What to work on: Return, from the listing below, each line where the word "textbf" appears.
· · ·
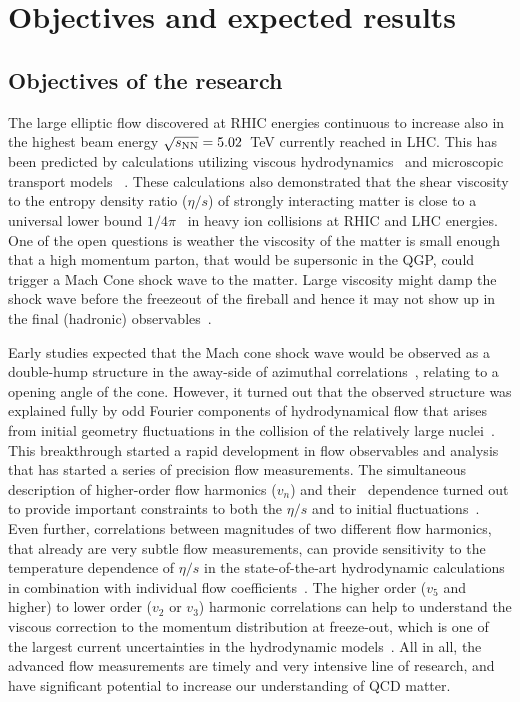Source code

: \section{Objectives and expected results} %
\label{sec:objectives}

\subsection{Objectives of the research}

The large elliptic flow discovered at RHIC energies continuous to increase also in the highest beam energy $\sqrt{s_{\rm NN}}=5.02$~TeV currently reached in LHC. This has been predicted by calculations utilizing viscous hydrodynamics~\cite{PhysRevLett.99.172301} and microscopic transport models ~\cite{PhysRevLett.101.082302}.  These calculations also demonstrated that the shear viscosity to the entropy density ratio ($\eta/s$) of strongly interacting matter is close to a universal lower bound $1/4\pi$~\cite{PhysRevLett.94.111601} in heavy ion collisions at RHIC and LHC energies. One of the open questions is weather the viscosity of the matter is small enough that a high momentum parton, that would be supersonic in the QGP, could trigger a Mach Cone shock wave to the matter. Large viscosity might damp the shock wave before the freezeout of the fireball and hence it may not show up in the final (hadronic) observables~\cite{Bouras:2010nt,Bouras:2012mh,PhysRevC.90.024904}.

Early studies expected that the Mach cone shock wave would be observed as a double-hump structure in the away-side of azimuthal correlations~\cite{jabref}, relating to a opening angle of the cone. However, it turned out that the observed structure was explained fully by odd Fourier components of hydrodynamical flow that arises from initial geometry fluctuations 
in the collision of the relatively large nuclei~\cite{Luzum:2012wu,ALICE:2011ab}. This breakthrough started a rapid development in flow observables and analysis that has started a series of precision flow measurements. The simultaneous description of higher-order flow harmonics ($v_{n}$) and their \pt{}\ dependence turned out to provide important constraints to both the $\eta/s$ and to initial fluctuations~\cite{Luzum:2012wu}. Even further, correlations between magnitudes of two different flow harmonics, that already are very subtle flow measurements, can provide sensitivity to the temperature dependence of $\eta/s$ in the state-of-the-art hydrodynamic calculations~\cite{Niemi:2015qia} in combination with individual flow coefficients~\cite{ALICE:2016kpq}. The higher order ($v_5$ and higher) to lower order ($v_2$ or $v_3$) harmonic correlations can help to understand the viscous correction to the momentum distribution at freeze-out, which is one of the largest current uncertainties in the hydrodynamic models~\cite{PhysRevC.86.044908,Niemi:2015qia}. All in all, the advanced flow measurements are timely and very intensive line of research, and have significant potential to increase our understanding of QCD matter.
· · ·
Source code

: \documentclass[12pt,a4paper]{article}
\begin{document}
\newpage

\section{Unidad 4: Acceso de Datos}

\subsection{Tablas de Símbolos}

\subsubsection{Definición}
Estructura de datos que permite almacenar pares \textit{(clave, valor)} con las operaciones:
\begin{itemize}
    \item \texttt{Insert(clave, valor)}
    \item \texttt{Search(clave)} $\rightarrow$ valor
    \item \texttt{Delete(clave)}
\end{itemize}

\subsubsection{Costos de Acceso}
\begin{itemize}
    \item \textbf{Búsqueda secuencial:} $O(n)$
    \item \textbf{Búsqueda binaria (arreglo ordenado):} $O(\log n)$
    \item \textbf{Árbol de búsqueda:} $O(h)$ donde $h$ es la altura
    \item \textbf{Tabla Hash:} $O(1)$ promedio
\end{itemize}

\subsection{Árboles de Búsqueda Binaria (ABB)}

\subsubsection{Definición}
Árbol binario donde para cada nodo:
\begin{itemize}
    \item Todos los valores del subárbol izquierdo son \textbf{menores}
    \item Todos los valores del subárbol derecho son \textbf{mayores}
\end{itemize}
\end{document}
· · ·
Answer to the exercise:
    \item \textbf{Búsqueda secuencial:} $O(n)$
    \item \textbf{Búsqueda binaria (arreglo ordenado):} $O(\log n)$
    \item \textbf{Árbol de búsqueda:} $O(h)$ donde $h$ es la altura
    \item \textbf{Tabla Hash:} $O(1)$ promedio
    \item Todos los valores del subárbol izquierdo son \textbf{menores}
    \item Todos los valores del subárbol derecho son \textbf{mayores}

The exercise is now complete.